-- Problem statement --
From the records below, print exactly the lines starting at the one containing "1. executables in" and ending at the one containing "1. *Fork this", ends included, and nothing else.

-- Extracted material --

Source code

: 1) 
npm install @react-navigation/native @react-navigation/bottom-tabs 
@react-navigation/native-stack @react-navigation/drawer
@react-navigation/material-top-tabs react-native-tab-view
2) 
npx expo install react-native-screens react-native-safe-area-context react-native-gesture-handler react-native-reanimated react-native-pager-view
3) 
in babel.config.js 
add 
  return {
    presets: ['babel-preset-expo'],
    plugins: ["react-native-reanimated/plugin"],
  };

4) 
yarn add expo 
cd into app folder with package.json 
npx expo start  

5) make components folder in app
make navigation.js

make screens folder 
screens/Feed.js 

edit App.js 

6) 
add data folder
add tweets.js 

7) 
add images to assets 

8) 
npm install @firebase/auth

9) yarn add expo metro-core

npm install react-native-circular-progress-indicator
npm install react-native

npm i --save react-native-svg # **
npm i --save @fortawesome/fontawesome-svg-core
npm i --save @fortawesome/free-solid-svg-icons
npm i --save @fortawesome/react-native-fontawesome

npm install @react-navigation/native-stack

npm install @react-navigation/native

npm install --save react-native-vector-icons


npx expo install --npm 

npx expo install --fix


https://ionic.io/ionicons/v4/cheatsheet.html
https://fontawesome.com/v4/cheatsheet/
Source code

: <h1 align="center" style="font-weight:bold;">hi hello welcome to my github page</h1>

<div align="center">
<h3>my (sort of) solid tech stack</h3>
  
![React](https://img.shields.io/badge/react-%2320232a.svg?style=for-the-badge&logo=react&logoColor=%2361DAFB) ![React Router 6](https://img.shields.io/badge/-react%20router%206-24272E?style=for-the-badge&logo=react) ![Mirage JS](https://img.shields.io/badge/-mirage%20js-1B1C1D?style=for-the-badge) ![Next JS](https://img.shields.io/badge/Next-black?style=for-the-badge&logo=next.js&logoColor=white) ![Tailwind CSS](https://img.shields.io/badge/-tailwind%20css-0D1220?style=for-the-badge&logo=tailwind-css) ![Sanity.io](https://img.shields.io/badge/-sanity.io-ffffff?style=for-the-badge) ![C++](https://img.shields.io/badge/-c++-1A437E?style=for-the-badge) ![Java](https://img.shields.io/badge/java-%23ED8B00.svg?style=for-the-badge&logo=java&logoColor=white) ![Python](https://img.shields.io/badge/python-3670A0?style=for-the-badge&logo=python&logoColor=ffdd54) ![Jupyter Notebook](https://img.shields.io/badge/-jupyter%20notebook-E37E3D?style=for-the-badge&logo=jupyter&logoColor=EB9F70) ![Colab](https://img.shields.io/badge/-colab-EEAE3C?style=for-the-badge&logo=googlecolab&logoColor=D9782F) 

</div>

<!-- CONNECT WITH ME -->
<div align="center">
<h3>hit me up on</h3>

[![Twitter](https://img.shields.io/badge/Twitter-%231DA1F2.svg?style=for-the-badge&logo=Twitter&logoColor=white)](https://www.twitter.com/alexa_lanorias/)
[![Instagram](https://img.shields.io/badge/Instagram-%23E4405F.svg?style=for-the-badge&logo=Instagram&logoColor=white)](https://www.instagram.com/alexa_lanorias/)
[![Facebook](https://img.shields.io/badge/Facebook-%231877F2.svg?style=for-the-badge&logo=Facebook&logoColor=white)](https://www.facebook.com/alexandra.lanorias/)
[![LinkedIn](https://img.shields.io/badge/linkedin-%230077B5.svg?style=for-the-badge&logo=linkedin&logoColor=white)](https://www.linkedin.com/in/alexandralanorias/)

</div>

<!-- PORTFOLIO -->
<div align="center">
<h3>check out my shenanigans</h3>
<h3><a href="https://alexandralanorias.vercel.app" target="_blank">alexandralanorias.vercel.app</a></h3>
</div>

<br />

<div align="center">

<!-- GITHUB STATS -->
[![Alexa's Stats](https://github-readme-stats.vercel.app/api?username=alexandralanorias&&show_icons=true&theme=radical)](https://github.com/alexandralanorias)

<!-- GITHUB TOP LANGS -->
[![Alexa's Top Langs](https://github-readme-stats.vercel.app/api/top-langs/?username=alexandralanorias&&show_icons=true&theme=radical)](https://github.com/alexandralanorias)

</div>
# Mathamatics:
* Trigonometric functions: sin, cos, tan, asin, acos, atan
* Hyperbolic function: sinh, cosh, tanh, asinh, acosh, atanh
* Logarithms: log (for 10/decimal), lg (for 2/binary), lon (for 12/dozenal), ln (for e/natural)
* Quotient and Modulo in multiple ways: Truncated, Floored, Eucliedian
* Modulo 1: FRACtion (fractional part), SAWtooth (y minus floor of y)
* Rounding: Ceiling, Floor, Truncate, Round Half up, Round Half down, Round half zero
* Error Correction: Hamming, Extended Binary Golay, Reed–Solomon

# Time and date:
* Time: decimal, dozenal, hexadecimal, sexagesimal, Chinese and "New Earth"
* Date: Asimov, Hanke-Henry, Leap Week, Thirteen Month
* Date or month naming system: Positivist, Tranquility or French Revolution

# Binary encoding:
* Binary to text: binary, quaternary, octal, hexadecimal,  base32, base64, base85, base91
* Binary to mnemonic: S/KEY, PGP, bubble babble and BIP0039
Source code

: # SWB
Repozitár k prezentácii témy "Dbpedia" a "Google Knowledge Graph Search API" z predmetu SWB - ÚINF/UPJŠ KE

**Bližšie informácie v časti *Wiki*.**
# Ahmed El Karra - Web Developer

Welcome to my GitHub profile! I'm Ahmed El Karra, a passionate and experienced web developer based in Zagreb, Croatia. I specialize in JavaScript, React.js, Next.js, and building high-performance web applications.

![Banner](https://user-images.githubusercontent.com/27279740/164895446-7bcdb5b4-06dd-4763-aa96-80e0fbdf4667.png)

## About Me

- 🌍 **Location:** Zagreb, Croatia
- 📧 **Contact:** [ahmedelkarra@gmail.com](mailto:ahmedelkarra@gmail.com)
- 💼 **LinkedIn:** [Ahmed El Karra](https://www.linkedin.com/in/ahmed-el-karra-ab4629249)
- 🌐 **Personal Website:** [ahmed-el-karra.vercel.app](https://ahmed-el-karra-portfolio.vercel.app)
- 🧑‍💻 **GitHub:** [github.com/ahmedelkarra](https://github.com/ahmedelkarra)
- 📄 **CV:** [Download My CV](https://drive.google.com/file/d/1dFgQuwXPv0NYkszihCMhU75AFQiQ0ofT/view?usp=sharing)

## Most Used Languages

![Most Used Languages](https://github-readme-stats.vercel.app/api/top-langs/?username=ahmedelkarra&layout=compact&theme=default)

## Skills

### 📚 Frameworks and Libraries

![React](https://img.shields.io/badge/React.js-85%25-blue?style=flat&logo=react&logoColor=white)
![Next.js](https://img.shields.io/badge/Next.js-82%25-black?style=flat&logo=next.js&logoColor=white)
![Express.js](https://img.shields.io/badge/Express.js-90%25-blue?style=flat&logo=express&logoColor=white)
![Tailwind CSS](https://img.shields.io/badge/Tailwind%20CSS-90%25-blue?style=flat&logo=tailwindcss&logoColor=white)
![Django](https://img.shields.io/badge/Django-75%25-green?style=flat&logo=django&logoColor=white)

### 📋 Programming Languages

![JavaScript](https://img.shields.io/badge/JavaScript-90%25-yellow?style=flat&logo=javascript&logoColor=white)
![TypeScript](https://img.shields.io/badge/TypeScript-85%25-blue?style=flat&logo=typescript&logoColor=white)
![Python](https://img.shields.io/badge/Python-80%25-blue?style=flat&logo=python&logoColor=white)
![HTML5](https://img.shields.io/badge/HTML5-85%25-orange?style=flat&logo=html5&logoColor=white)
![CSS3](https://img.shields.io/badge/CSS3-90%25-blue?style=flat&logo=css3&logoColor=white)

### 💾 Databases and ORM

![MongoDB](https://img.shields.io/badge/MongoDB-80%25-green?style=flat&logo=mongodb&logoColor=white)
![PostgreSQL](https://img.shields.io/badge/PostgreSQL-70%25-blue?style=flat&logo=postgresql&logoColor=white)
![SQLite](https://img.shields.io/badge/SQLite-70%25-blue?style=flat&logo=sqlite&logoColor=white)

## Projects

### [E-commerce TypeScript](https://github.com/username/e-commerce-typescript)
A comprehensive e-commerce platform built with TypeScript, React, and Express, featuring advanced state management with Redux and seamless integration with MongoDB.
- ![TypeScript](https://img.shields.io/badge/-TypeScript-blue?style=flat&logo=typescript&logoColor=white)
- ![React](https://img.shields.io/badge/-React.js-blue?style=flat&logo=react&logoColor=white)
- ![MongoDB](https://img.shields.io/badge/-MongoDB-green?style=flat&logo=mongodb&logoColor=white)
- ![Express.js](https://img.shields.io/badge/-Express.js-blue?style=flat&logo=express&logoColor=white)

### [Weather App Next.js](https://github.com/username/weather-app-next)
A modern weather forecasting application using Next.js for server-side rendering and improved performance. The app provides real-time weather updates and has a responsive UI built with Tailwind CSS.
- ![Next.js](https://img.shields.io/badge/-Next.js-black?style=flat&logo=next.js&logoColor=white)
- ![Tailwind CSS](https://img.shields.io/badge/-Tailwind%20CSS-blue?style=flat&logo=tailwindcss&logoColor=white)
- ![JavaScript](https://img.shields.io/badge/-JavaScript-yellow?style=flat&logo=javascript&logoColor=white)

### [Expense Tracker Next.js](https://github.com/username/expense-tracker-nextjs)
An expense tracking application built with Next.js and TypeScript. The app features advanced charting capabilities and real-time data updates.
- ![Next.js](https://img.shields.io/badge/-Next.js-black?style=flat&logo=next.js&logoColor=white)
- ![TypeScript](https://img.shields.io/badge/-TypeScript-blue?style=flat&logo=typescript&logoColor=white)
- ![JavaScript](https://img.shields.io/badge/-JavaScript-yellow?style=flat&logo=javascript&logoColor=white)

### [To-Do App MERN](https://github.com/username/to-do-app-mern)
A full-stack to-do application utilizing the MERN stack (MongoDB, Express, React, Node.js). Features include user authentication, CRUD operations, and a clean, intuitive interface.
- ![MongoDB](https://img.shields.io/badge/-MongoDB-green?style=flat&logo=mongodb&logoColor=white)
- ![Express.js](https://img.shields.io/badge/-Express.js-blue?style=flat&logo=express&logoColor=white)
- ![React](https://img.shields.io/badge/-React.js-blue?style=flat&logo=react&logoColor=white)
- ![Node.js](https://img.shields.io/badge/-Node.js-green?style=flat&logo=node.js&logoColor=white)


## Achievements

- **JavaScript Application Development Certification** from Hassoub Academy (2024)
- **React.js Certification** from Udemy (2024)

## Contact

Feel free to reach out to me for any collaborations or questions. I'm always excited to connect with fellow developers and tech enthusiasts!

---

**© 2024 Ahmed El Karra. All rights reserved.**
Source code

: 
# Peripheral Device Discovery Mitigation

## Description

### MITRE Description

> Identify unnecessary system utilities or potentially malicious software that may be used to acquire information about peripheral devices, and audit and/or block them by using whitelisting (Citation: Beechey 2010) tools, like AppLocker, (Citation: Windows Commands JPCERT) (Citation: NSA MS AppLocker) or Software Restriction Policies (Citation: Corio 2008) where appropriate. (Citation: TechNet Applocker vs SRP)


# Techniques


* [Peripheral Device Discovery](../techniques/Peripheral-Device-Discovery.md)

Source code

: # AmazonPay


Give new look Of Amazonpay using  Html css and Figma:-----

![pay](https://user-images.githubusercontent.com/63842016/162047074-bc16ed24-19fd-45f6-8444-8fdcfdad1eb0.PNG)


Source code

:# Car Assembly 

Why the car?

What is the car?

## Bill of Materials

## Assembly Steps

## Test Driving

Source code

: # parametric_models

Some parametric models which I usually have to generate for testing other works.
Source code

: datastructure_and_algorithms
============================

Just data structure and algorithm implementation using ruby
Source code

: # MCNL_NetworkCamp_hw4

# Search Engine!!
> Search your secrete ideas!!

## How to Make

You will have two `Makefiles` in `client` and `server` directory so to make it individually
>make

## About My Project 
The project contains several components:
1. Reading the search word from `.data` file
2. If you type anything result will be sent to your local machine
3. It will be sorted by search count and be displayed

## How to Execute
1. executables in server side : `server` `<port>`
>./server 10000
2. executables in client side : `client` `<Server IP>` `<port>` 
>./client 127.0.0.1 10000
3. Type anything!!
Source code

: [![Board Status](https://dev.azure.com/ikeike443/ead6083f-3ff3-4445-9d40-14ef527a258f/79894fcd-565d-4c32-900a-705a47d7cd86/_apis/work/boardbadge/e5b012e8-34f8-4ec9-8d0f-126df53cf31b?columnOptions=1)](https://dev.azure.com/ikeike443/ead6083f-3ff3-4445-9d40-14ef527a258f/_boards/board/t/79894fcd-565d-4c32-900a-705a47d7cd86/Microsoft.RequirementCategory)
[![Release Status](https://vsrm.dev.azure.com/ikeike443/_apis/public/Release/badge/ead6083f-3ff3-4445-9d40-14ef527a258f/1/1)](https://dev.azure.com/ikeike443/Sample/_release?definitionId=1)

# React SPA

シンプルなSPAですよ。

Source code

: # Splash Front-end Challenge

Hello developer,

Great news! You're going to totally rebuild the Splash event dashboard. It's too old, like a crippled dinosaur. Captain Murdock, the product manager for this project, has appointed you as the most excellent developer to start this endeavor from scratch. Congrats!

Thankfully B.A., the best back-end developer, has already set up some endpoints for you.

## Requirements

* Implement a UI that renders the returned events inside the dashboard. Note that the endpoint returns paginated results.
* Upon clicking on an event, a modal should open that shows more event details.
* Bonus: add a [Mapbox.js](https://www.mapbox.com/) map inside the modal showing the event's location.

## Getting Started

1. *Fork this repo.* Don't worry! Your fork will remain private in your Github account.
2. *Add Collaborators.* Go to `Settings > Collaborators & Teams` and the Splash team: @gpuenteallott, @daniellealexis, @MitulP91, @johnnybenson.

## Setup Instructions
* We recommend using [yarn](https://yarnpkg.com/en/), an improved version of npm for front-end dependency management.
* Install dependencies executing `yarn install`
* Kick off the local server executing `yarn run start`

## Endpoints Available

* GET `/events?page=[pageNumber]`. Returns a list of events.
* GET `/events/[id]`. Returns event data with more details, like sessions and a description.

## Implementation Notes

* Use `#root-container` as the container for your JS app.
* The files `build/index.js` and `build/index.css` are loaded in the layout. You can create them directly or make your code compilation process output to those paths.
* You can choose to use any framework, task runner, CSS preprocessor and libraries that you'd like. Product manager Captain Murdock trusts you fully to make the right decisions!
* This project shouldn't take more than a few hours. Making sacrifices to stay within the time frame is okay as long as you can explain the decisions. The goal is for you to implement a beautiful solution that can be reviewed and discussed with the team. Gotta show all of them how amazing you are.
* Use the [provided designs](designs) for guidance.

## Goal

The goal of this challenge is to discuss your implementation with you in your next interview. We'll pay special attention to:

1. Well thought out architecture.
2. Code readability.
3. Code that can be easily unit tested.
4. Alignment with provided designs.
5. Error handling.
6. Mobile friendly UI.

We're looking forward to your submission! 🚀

-- Answer box --
1. executables in server side : `server` `<port>`
>./server 10000
2. executables in client side : `client` `<Server IP>` `<port>` 
>./client 127.0.0.1 10000
3. Type anything!!
Source code

: [![Board Status](https://dev.azure.com/ikeike443/ead6083f-3ff3-4445-9d40-14ef527a258f/79894fcd-565d-4c32-900a-705a47d7cd86/_apis/work/boardbadge/e5b012e8-34f8-4ec9-8d0f-126df53cf31b?columnOptions=1)](https://dev.azure.com/ikeike443/ead6083f-3ff3-4445-9d40-14ef527a258f/_boards/board/t/79894fcd-565d-4c32-900a-705a47d7cd86/Microsoft.RequirementCategory)
[![Release Status](https://vsrm.dev.azure.com/ikeike443/_apis/public/Release/badge/ead6083f-3ff3-4445-9d40-14ef527a258f/1/1)](https://dev.azure.com/ikeike443/Sample/_release?definitionId=1)

# React SPA

シンプルなSPAですよ。

Source code

: # Splash Front-end Challenge

Hello developer,

Great news! You're going to totally rebuild the Splash event dashboard. It's too old, like a crippled dinosaur. Captain Murdock, the product manager for this project, has appointed you as the most excellent developer to start this endeavor from scratch. Congrats!

Thankfully B.A., the best back-end developer, has already set up some endpoints for you.

## Requirements

* Implement a UI that renders the returned events inside the dashboard. Note that the endpoint returns paginated results.
* Upon clicking on an event, a modal should open that shows more event details.
* Bonus: add a [Mapbox.js](https://www.mapbox.com/) map inside the modal showing the event's location.

## Getting Started

1. *Fork this repo.* Don't worry! Your fork will remain private in your Github account.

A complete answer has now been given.